During 2015, French and foreign companies doing business in France were subject to an increase in international fraudulent wire transfers which, inter alia, led to an enhancement of investigation techniques. In this respect, one of the main innovations of 2016 should be the reinforcement of whistleblowers’ protection. As a consequence, France is increasingly aggressive in terms of law enforcement as illustrated by the severity of the pecuniary sanctions imposed by national regulators on both companies and individuals, either French or foreign. In the meantime, recent case law shows that French courts and authorities have begun taking into consideration the issue of double jeopardy between criminal and administrative sanctions on the one hand and between US deferred prosecution agreements and criminal prosecution in France on the other hand. Besides these changes, 2016 and 2017 will see the French as well as the European legal landscapes modified with the upcoming anti-bribery legislation at the national scale and the transposition of the fourth EU directive on anti-money laundering.

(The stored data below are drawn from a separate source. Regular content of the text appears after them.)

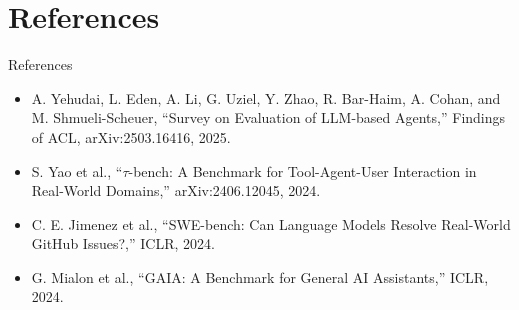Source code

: \documentclass{beamer}
\begin{document}
\section{References}
\begin{frame}{References}
\footnotesize
\begin{itemize}
\item A. Yehudai, L. Eden, A. Li, G. Uziel, Y. Zhao, R. Bar-Haim, A. Cohan, and M. Shmueli-Scheuer, ``Survey on Evaluation of LLM-based Agents,'' Findings of ACL, arXiv:2503.16416, 2025.
\item S. Yao et al., ``$\tau$-bench: A Benchmark for Tool-Agent-User Interaction in Real-World Domains,'' arXiv:2406.12045, 2024.
\item C. E. Jimenez et al., ``SWE-bench: Can Language Models Resolve Real-World GitHub Issues?,'' ICLR, 2024.
\item G. Mialon et al., ``GAIA: A Benchmark for General AI Assistants,'' ICLR, 2024.
\end{itemize}
\end{frame}
\begin{frame}\vfill{}\vfill\end{frame}
\end{document}
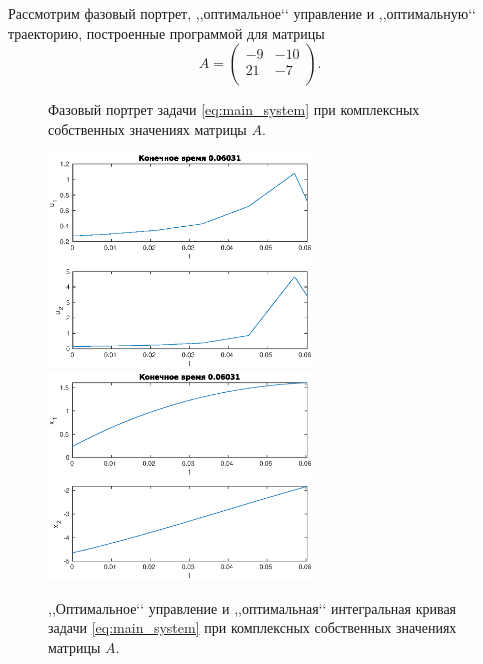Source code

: Рассмотрим фазовый портрет, ,,оптимальное‘‘ управление и ,,оптимальную‘‘ траекторию, построенные программой для матрицы
$$
        A =
        \begin{pmatrix}
        -9 & -10 \\
        21 & -7 \\
        \end{pmatrix}.
$$
\begin{figure}[h]
\noindent{}
\caption{Фазовый портрет задачи \eqref{eq:main_system} при комплексных собственных значениях матрицы $A$.}
\end{figure}

\begin{figure}[h]
                \hfill
                \includegraphics[width=70mm]{program/complex-control.eps}
                \hfill
                \hfill
                \includegraphics[width=70mm]{program/complex-traectory.eps}
                \hfill
                \caption{,,Оптимальное‘‘ управление и ,,оптимальная‘‘ интегральная кривая задачи \eqref{eq:main_system} при комплексных собственных значениях матрицы $A$.}
\end{figure}

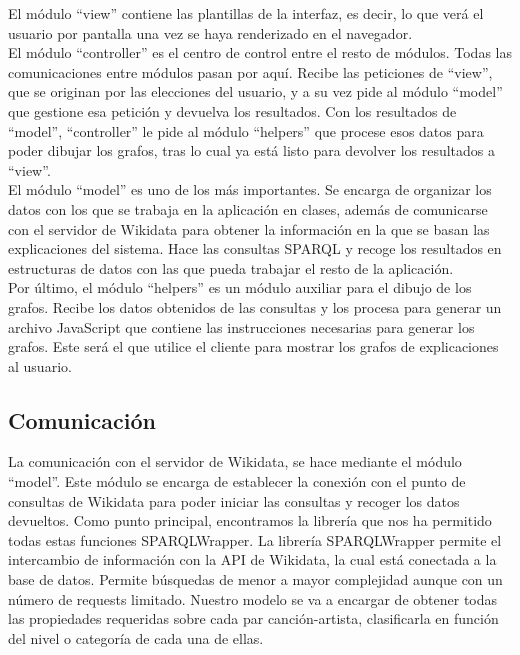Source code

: El módulo ``view'' contiene las plantillas de la interfaz, es decir, lo que verá el usuario por pantalla una vez se haya renderizado en el navegador.\\

El módulo ``controller'' es el centro de control entre el resto de módulos. Todas las comunicaciones entre módulos pasan por aquí. Recibe las peticiones de ``view'', que se originan por las elecciones del usuario, y a su vez pide al módulo ``model'' que gestione esa petición y devuelva los resultados. Con los resultados de ``model'', ``controller'' le pide al módulo ``helpers'' que procese esos datos para poder dibujar los grafos, tras lo cual ya está listo para devolver los resultados a ``view''.\\

El módulo ``model'' es uno de los más importantes. Se encarga de organizar los datos con los que se trabaja en la aplicación en clases, además de comunicarse con el servidor de Wikidata para obtener la información en la que se basan las explicaciones del sistema. Hace las consultas SPARQL y recoge los resultados en estructuras de datos con las que pueda trabajar el resto de la aplicación.\\

Por último, el módulo ``helpers'' es un módulo auxiliar para el dibujo de los grafos. Recibe los datos obtenidos de las consultas y los procesa para generar un archivo JavaScript que contiene las instrucciones necesarias para generar los grafos. Este será el que utilice el cliente para mostrar los grafos de explicaciones al usuario.\\

\subsection{Comunicación}

La comunicación con el servidor de Wikidata, se hace mediante el módulo ``model''. Este módulo se encarga de establecer la conexión con el punto de consultas de Wikidata para poder iniciar las consultas y recoger los datos devueltos. Como punto principal, encontramos la librería que nos ha permitido todas estas funciones SPARQLWrapper. La librería SPARQLWrapper permite el intercambio de información con la API de Wikidata, la cual está conectada a la base de datos. Permite búsquedas de menor a mayor complejidad aunque con un número de requests limitado. Nuestro modelo se va a encargar de obtener todas las propiedades requeridas sobre cada par canción-artista, clasificarla en función del nivel o categoría de cada una de ellas.\\


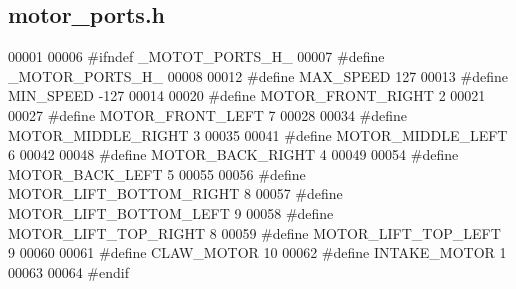 \subsection{motor\+\_\+ports.\+h}
\label{motor__ports_8h_source}

\begin{DoxyCode}
00001 
00006 \textcolor{preprocessor}{#ifndef \_MOTOT\_PORTS\_H\_}
00007 \textcolor{preprocessor}{#define \_MOTOR\_PORTS\_H\_}
00008 
00012 \textcolor{preprocessor}{#define MAX\_SPEED 127}
00013 \textcolor{preprocessor}{#define MIN\_SPEED -127}
00014 
00020 \textcolor{preprocessor}{#define MOTOR\_FRONT\_RIGHT 2}
00021 
00027 \textcolor{preprocessor}{#define MOTOR\_FRONT\_LEFT 7}
00028 
00034 \textcolor{preprocessor}{#define MOTOR\_MIDDLE\_RIGHT 3}
00035 
00041 \textcolor{preprocessor}{#define MOTOR\_MIDDLE\_LEFT 6}
00042 
00048 \textcolor{preprocessor}{#define MOTOR\_BACK\_RIGHT 4}
00049 
00054 \textcolor{preprocessor}{#define MOTOR\_BACK\_LEFT 5}
00055 
00056 \textcolor{preprocessor}{#define MOTOR\_LIFT\_BOTTOM\_RIGHT 8}
00057 \textcolor{preprocessor}{#define MOTOR\_LIFT\_BOTTOM\_LEFT 9}
00058 \textcolor{preprocessor}{#define MOTOR\_LIFT\_TOP\_RIGHT 8}
00059 \textcolor{preprocessor}{#define MOTOR\_LIFT\_TOP\_LEFT 9}
00060 
00061 \textcolor{preprocessor}{#define CLAW\_MOTOR 10}
00062 \textcolor{preprocessor}{#define INTAKE\_MOTOR 1}
00063 
00064 \textcolor{preprocessor}{#endif}
\end{DoxyCode}

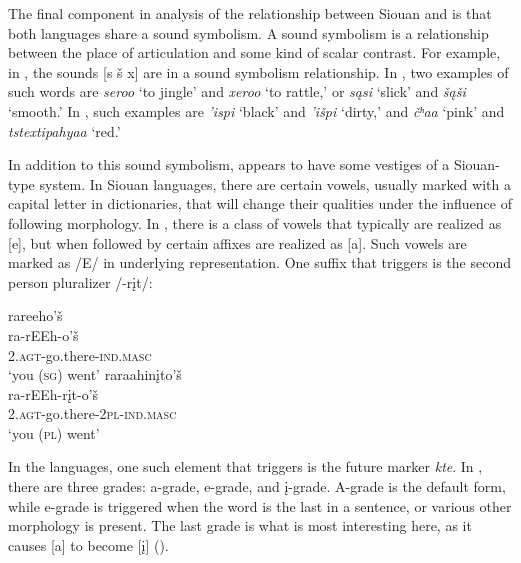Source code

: \documentclass[output=paper]{LSP/langsci}
\begin{document}
The final component in  analysis of the relationship between Siouan and  is that both languages share a  sound symbolism. A sound symbolism is a relationship between the place of articulation and some kind of scalar contrast. For example, in , the sounds [s \v{s} x] are in a sound symbolism relationship. In , two examples of such words are \emph{seroo} `to jingle' and \emph{xeroo} `to rattle,' or \emph{s\k{a}si} `slick' and \emph{\v{s}\k{a}\v{s}i} `smooth.' In , such examples are \emph{'ispi} `black' and \emph{'i\v{s}pi} `dirty,' and \emph{\v{c}ʰa\textbeltl a} `pink' and \emph{tstextipa{\super h}ya\textbeltl a} `red.'

In addition to this sound symbolism,  appears to have some vestiges of a Siouan-type  system. In Siouan languages, there are certain vowels, usually marked with a capital letter in dictionaries, that will change their qualities under the influence of following morphology. In , there is a class of vowels that typically are realized as [e], but when followed by certain affixes are realized as [a]. Such vowels are marked as /E/ in underlying representation. One suffix that triggers  is the second person pluralizer /-r\k{i}t/:

\ea
	\ea 
	\glll rareeho'\v{s} \\
	ra-rEEh-o'\v{s} \\	
	\textsc{2.agt}-go.there-\textsc{ind.masc} \\
	\glt	`you (\textsc{sg}) went'
	\ex 
	\glll raraahin\k{i}to'\v{s}\\
	ra-rEEh-r\k{i}t-o'\v{s}\\	
	\textsc{2.agt}-go.there-\textsc{2pl-ind.masc}\\
	\glt	`you (\textsc{pl}) went'
	\z
\z

In the  languages, one such element that triggers  is the future marker \emph{kte}. In , there are three  grades: a-grade, e-grade, and \k{i}-grade. A-grade is the default form, while e-grade is triggered when the word is the last in a sentence, or various other morphology is present. The last grade is what is most interesting here, as it causes [a] to become [\k{i}] (\citealt{Ullrich2008}).
\end{document}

Increase of international fraudulent wire transfers
Despite reinforcement of IT security systems, French and foreign companies doing business in France keep losing money because of fraudulent wire transfers. This type of fraud is simple: generally, an email is sent to the accounts department of a company by a person alleging to be one of its senior executive officers, usually a director. The email scammer instructs the accountant to make an urgent international wire transfer for a purported significant transaction. Relying on the employee’s credulity, the scammer pretends that the transaction must be kept confidential. Consequently, the accounts person, flattered to be entrusted with such a task, makes the transfer without raising any objection. As a result, companies sometimes lose millions of euros.

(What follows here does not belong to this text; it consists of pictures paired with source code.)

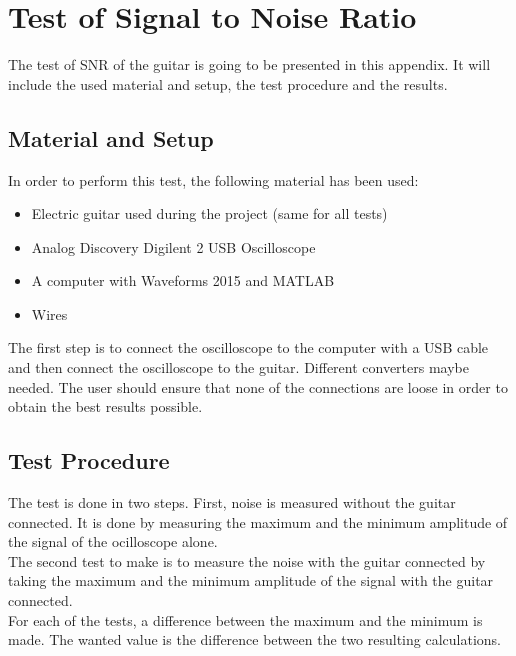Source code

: \chapter{Test of Signal to Noise Ratio}

The test of SNR of the guitar is going to be presented in this appendix. It will include the used material and setup, the test procedure and the results. \\

\section{Material and Setup}

In order to perform this test, the following material has been used:

\begin{itemize}
	\item Electric guitar used during the project (same for all tests)
	\item Analog Discovery Digilent 2 USB Oscilloscope
	\item A computer with Waveforms 2015 and MATLAB
	\item Wires
\end{itemize}


The first step is to connect the oscilloscope to the computer with a USB cable and then connect the oscilloscope to the guitar. Different converters maybe needed. The user should ensure that none of the connections are loose in order to obtain the best results possible. \\

\section{Test Procedure}

The test is done in two steps. First, noise is measured without the guitar connected. It is done by measuring the maximum and the minimum amplitude of the signal of the ocilloscope alone. \\

The second test to make is to measure the noise with the guitar connected by taking the maximum and the minimum amplitude of the signal with the guitar connected.  \\

For each of the tests, a difference between the maximum and the minimum is made. The wanted value is the difference between the two resulting calculations. \\

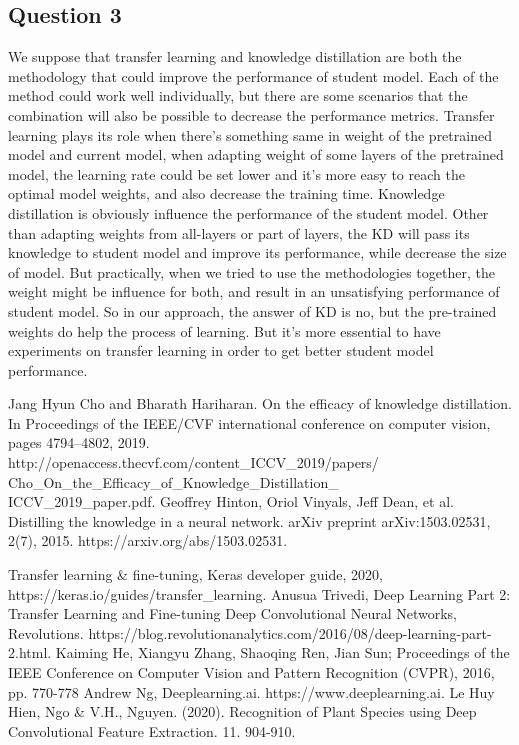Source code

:\documentclass[conference]{IEEEtran}
\begin{document}
\subsection{Question 3} %


We suppose that transfer learning and knowledge distillation are both the methodology that could improve the performance of student model. Each of the method could work well individually, but there are some scenarios that the combination will also be possible to decrease the performance metrics. Transfer learning plays its role when there's something same in weight of the pretrained model and current model, when adapting weight of some layers of the pretrained model, the learning rate could be set lower and it's more easy to reach the optimal model weights, and also decrease the training time. Knowledge distillation is obviously influence the performance of the student model. Other than adapting weights from all-layers or part of layers, the KD will pass its knowledge to student model and improve its performance, while decrease the size of model. But practically, when we tried to use the methodologies together, the weight might be influence for both, and result in an unsatisfying performance of student model. So in our approach, the answer of KD is no, but the pre-trained weights do help the process of learning. But it's more essential to have experiments on transfer learning in order to get better student model performance.

\begin{thebibliography}{00}


 Jang Hyun Cho and Bharath Hariharan. On the efficacy of knowledge distillation. In Proceedings of the IEEE/CVF international conference on computer vision, pages 4794–4802, 2019. http://openaccess.thecvf.com/content\_ICCV\_2019/papers/\\Cho\_On\_the\_Efficacy\_of\_Knowledge\_Distillation\_\\ICCV\_2019\_paper.pdf.
 Geoffrey Hinton, Oriol Vinyals, Jeff Dean, et al. Distilling the knowledge in a neural network. arXiv preprint arXiv:1503.02531, 2(7), 2015. https://arxiv.org/abs/1503.02531.

 Transfer learning \& fine-tuning, Keras developer guide, 2020, https://keras.io/guides/transfer\_learning.
 Anusua Trivedi, Deep Learning Part 2: Transfer Learning and Fine-tuning Deep Convolutional Neural Networks, Revolutions. https://blog.revolutionanalytics.com/2016/08/deep-learning-part-2.html.
 Kaiming He, Xiangyu Zhang, Shaoqing Ren, Jian Sun; Proceedings of the IEEE Conference on Computer Vision and Pattern Recognition (CVPR), 2016, pp. 770-778
 Andrew Ng, Deeplearning.ai. https://www.deeplearning.ai.
Le Huy Hien, Ngo \& V.H., Nguyen. (2020). Recognition of Plant Species using Deep Convolutional Feature Extraction. 11. 904-910.
\end{thebibliography}
\end{document}
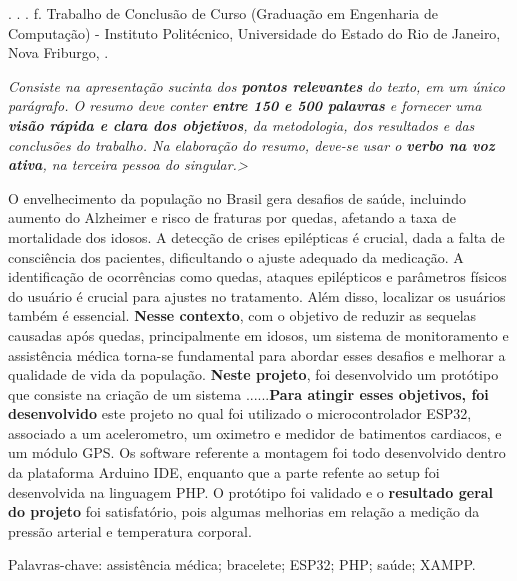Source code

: \begin{resumo}
\begin{SingleSpace}

\noindent
\begin{flushleft}
\entradaAutor{}. \textit{\imprimirtitulo}. \the\year. \pageref{LastPage} f. Trabalho de Conclusão de Curso (Graduação em Engenharia de Computação) - Instituto Politécnico, Universidade do Estado do Rio de Janeiro, Nova Friburgo, \the\year.
\end{flushleft}
\vspace{\onelineskip}

\setlength{\parindent}{1.3cm}

\textit{Consiste na apresentação sucinta dos \textbf{pontos relevantes} do texto, em um único parágrafo. O resumo deve conter\textbf{ entre 150 e 500 palavras} e fornecer uma\textbf{ visão rápida e clara dos objetivos}, da metodologia, dos resultados e das conclusões do trabalho. Na elaboração do resumo, deve-se usar o \textbf{verbo na voz ativa}, na terceira pessoa do singular.>
}

\vspace{0.5cm}
O envelhecimento da população no Brasil gera desafios de saúde, incluindo aumento do Alzheimer e risco de fraturas por quedas, afetando a taxa de mortalidade dos idosos. A detecção de crises epilépticas é crucial, dada a falta de consciência dos pacientes, dificultando o ajuste adequado da medicação. A identificação de ocorrências como quedas, ataques epilépticos e parâmetros físicos do usuário é crucial para ajustes no tratamento. Além disso, localizar os usuários também é essencial. \textbf{Nesse contexto}, com o objetivo de reduzir as sequelas causadas após quedas, principalmente em idosos, um sistema de monitoramento e assistência médica torna-se fundamental para abordar esses desafios e melhorar a qualidade de vida da população.  \textbf{Neste projeto}, foi desenvolvido um protótipo que consiste na criação de um sistema ......\textbf{Para atingir esses objetivos, foi desenvolvido} este projeto no qual foi utilizado o microcontrolador ESP32, associado a um acelerometro, um oximetro e medidor de batimentos cardiacos, e um módulo GPS. Os software referente a montagem foi todo desenvolvido dentro da plataforma Arduino IDE, enquanto que a parte refente ao setup foi desenvolvida na linguagem PHP. O protótipo foi validado e o \textbf{resultado geral do projeto} foi satisfatório, pois algumas melhorias em relação a medição da pressão arterial e temperatura corporal.
 

\vspace{\onelineskip}
\noindent Palavras-chave:  assistência médica; bracelete; ESP32; PHP; saúde; XAMPP.

\end{SingleSpace}
\end{resumo}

Most of the time, scammers are located in jurisdictions where judicial cooperation with France is limited, such as Israel. In addition, the fraudulent wire transfer usually constitutes the first step of a well-organised money laundering scheme. Indeed, ironically wire transfers are often made to the benefit of bank accounts located in Asia before being reinvested in real estate in France.
Therefore, France remains a jurisdiction vulnerable to these fraudulent wire transfers taking place. As a result, and until international judicial cooperation is enhanced, the best way to fight this blight is to heighten awareness at company level.
More generally, companies’ awareness of criminal risks must be strengthened to take into consideration the increase in the number of investigations led by French authorities and regulators.
Enhancement of investigation techniques
Following similar enforcement trends in the US and the UK, France has become an aggressive enforcement environment for local and foreign companies. More and more investigations are conducted, notably by the French financial markets authority (AMF), the French authority for banks and insurers (ACPR), the French competition authority and the national financial prosecution office. The latter has been seized 565 times since its creation on 3 March 2014 and is currently investigating 255 cases.
The 2013 Law on regulation of banking activities enhanced the AMF’s prerogatives in terms of investigative powers. For example, the AMF has the power to require regulated entities to produce all documents or information it believes are necessary for its investigation. Similarly, its powers to conduct searches within companies have been broadened on a domestic basis, but also overseas with the cooperation of foreign authorities.
Indeed, investigations are facilitated by the international cooperation between national authorities and regulators through bilateral agreements. Beyond the traditional bilateral interstate conventions on mutual legal assistance, regulators such as the AMF and the Securities and Exchange Commission (SEC) or the Commodity Futures Trading Commission (CFTC) have signed cooperation agreements enabling them to exchange information in relation to ongoing investigations.
As a consequence, local and foreign companies and individuals doing business in France are increasingly subject to sanctions imposed by administrative authorities, especially the AMF and the ACPR. Such sanctions can include significant penalties for companies and individuals. For example, the AMF imposed a €16 million fine on a UK company in 2014, and a €14 million fine on a Lebanese individual in 2013.
In addition to the above traditional investigation tools, French authorities and regulators will be assisted by the information that whistleblowers, who often are company employees, will be able to give without fearing any retaliation from their employers.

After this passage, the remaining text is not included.